*WHAT THE EXERCISE ASKS*: Print the listing exactly.

*INPUT FOR THIS TASK*:
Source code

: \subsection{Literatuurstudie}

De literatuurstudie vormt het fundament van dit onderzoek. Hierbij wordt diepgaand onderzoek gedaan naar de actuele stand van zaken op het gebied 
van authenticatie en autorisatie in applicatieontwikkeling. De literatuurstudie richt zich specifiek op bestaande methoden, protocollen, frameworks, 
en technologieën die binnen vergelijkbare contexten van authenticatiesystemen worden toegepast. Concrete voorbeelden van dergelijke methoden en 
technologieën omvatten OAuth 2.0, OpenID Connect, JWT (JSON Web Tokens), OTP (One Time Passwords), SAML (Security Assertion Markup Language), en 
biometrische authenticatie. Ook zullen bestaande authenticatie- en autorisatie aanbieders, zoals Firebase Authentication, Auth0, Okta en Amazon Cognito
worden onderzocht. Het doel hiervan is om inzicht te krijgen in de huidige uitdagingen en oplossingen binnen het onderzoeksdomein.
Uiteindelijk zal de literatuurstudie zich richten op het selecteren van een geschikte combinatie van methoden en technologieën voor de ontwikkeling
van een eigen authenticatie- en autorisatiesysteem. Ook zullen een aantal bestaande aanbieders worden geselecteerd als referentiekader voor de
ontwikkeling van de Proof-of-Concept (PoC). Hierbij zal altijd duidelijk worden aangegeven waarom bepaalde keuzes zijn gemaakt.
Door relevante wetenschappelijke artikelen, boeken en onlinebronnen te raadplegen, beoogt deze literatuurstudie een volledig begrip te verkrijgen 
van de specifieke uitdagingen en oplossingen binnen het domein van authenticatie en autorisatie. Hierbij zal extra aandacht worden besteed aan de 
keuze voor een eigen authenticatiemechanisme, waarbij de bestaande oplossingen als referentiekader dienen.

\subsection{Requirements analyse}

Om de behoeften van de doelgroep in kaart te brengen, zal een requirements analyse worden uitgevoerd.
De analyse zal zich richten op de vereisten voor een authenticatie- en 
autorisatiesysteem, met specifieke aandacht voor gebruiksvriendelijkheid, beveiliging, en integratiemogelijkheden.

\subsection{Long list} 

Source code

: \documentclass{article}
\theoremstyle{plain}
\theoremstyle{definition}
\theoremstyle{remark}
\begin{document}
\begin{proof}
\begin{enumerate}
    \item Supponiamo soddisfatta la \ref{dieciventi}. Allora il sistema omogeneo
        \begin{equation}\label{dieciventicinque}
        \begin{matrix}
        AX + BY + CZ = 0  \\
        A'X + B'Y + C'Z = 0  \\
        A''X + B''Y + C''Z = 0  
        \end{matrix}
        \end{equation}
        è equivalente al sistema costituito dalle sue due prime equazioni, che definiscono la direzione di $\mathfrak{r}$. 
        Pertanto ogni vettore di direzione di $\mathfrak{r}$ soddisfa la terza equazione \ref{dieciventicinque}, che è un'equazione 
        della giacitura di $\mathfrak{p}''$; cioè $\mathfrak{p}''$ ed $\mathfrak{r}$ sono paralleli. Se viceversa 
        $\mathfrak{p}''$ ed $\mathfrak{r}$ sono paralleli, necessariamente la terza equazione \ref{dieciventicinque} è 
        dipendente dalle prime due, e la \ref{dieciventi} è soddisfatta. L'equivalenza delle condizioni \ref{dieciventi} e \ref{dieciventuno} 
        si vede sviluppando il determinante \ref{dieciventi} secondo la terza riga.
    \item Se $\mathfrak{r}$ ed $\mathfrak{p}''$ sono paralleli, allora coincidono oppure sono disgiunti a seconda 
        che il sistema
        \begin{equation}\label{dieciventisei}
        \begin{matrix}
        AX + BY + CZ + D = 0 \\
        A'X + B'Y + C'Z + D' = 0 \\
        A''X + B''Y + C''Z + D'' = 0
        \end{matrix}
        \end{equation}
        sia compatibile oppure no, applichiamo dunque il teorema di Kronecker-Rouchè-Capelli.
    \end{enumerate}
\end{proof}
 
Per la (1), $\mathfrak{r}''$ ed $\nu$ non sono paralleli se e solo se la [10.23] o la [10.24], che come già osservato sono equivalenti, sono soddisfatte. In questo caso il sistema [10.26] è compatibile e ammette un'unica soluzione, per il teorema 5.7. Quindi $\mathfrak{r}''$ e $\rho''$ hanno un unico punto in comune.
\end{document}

*YOUR RESPONSE*:
Source code

: \subsection{Literatuurstudie}

De literatuurstudie vormt het fundament van dit onderzoek. Hierbij wordt diepgaand onderzoek gedaan naar de actuele stand van zaken op het gebied 
van authenticatie en autorisatie in applicatieontwikkeling. De literatuurstudie richt zich specifiek op bestaande methoden, protocollen, frameworks, 
en technologieën die binnen vergelijkbare contexten van authenticatiesystemen worden toegepast. Concrete voorbeelden van dergelijke methoden en 
technologieën omvatten OAuth 2.0, OpenID Connect, JWT (JSON Web Tokens), OTP (One Time Passwords), SAML (Security Assertion Markup Language), en 
biometrische authenticatie. Ook zullen bestaande authenticatie- en autorisatie aanbieders, zoals Firebase Authentication, Auth0, Okta en Amazon Cognito
worden onderzocht. Het doel hiervan is om inzicht te krijgen in de huidige uitdagingen en oplossingen binnen het onderzoeksdomein.
Uiteindelijk zal de literatuurstudie zich richten op het selecteren van een geschikte combinatie van methoden en technologieën voor de ontwikkeling
van een eigen authenticatie- en autorisatiesysteem. Ook zullen een aantal bestaande aanbieders worden geselecteerd als referentiekader voor de
ontwikkeling van de Proof-of-Concept (PoC). Hierbij zal altijd duidelijk worden aangegeven waarom bepaalde keuzes zijn gemaakt.
Door relevante wetenschappelijke artikelen, boeken en onlinebronnen te raadplegen, beoogt deze literatuurstudie een volledig begrip te verkrijgen 
van de specifieke uitdagingen en oplossingen binnen het domein van authenticatie en autorisatie. Hierbij zal extra aandacht worden besteed aan de 
keuze voor een eigen authenticatiemechanisme, waarbij de bestaande oplossingen als referentiekader dienen.

\subsection{Requirements analyse}

Om de behoeften van de doelgroep in kaart te brengen, zal een requirements analyse worden uitgevoerd.
De analyse zal zich richten op de vereisten voor een authenticatie- en 
autorisatiesysteem, met specifieke aandacht voor gebruiksvriendelijkheid, beveiliging, en integratiemogelijkheden.

\subsection{Long list} 

Source code

: \documentclass{article}
\theoremstyle{plain}
\theoremstyle{definition}
\theoremstyle{remark}
\begin{document}
\begin{proof}
\begin{enumerate}
    \item Supponiamo soddisfatta la \ref{dieciventi}. Allora il sistema omogeneo
        \begin{equation}\label{dieciventicinque}
        \begin{matrix}
        AX + BY + CZ = 0  \\
        A'X + B'Y + C'Z = 0  \\
        A''X + B''Y + C''Z = 0  
        \end{matrix}
        \end{equation}
        è equivalente al sistema costituito dalle sue due prime equazioni, che definiscono la direzione di $\mathfrak{r}$. 
        Pertanto ogni vettore di direzione di $\mathfrak{r}$ soddisfa la terza equazione \ref{dieciventicinque}, che è un'equazione 
        della giacitura di $\mathfrak{p}''$; cioè $\mathfrak{p}''$ ed $\mathfrak{r}$ sono paralleli. Se viceversa 
        $\mathfrak{p}''$ ed $\mathfrak{r}$ sono paralleli, necessariamente la terza equazione \ref{dieciventicinque} è 
        dipendente dalle prime due, e la \ref{dieciventi} è soddisfatta. L'equivalenza delle condizioni \ref{dieciventi} e \ref{dieciventuno} 
        si vede sviluppando il determinante \ref{dieciventi} secondo la terza riga.
    \item Se $\mathfrak{r}$ ed $\mathfrak{p}''$ sono paralleli, allora coincidono oppure sono disgiunti a seconda 
        che il sistema
        \begin{equation}\label{dieciventisei}
        \begin{matrix}
        AX + BY + CZ + D = 0 \\
        A'X + B'Y + C'Z + D' = 0 \\
        A''X + B''Y + C''Z + D'' = 0
        \end{matrix}
        \end{equation}
        sia compatibile oppure no, applichiamo dunque il teorema di Kronecker-Rouchè-Capelli.
    \end{enumerate}
\end{proof}
 
Per la (1), $\mathfrak{r}''$ ed $\nu$ non sono paralleli se e solo se la [10.23] o la [10.24], che come già osservato sono equivalenti, sono soddisfatte. In questo caso il sistema [10.26] è compatibile e ammette un'unica soluzione, per il teorema 5.7. Quindi $\mathfrak{r}''$ e $\rho''$ hanno un unico punto in comune.
\end{document}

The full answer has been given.